[[ INPUT FOR THIS TASK open ]]

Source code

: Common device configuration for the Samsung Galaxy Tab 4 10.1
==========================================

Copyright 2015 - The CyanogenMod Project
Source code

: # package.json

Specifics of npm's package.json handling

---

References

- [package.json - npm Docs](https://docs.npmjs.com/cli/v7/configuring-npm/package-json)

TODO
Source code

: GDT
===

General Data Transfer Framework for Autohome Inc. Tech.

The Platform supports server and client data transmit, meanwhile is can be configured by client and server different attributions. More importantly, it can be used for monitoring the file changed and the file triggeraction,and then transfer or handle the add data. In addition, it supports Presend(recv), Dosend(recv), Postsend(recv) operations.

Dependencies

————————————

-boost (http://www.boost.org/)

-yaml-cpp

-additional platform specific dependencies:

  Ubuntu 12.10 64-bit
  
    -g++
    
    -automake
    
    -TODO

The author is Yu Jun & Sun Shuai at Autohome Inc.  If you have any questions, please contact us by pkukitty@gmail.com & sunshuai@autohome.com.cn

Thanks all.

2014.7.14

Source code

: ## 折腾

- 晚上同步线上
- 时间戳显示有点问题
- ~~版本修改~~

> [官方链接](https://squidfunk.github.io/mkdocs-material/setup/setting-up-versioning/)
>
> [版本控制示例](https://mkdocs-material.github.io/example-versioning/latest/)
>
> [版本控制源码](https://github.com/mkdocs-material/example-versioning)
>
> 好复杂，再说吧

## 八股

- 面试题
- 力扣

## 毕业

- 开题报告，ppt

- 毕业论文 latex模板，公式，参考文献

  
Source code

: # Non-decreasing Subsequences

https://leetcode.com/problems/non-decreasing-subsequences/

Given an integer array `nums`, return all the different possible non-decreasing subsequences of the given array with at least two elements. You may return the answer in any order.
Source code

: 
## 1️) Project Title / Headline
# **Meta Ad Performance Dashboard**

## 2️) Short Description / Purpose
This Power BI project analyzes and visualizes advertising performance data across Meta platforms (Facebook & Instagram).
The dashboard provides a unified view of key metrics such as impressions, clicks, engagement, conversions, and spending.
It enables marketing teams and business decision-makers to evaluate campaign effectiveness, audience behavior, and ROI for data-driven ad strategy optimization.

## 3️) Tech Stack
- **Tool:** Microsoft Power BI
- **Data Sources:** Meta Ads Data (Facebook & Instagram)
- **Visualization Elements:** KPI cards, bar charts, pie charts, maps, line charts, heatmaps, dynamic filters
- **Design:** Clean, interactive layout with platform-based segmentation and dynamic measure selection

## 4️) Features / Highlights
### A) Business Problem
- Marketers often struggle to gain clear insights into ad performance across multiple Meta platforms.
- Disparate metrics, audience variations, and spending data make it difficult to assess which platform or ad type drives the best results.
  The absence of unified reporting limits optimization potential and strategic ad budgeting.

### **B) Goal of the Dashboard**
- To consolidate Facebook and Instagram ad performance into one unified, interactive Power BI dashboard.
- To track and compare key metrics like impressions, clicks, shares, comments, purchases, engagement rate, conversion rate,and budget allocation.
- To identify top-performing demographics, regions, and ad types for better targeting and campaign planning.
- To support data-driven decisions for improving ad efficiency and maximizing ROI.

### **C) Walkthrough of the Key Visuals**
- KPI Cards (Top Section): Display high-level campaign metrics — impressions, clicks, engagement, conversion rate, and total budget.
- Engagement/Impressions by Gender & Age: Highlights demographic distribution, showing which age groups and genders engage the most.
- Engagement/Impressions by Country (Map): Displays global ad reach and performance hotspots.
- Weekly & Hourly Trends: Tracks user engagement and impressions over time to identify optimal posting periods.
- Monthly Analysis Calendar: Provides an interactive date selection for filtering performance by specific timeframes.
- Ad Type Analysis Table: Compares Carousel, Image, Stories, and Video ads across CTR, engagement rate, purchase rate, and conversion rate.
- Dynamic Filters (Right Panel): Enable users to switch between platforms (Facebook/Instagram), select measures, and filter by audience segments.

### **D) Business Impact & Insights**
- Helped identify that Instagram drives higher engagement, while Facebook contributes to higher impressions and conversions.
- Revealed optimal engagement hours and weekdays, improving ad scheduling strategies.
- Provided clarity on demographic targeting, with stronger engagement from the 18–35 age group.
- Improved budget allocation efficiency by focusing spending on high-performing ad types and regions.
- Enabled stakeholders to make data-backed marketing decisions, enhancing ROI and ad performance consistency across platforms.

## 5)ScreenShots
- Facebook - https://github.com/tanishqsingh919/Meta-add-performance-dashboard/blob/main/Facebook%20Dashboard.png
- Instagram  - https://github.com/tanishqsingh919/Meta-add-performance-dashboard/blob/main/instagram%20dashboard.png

[[ INPUT FOR THIS TASK closed ]]

* [TO DO] For the string "example", show each line of the listing where it appears.

* [RESPONSE FOR THIS EXERCISE]
> [版本控制示例](https://mkdocs-material.github.io/example-versioning/latest/)
> [版本控制源码](https://github.com/mkdocs-material/example-versioning)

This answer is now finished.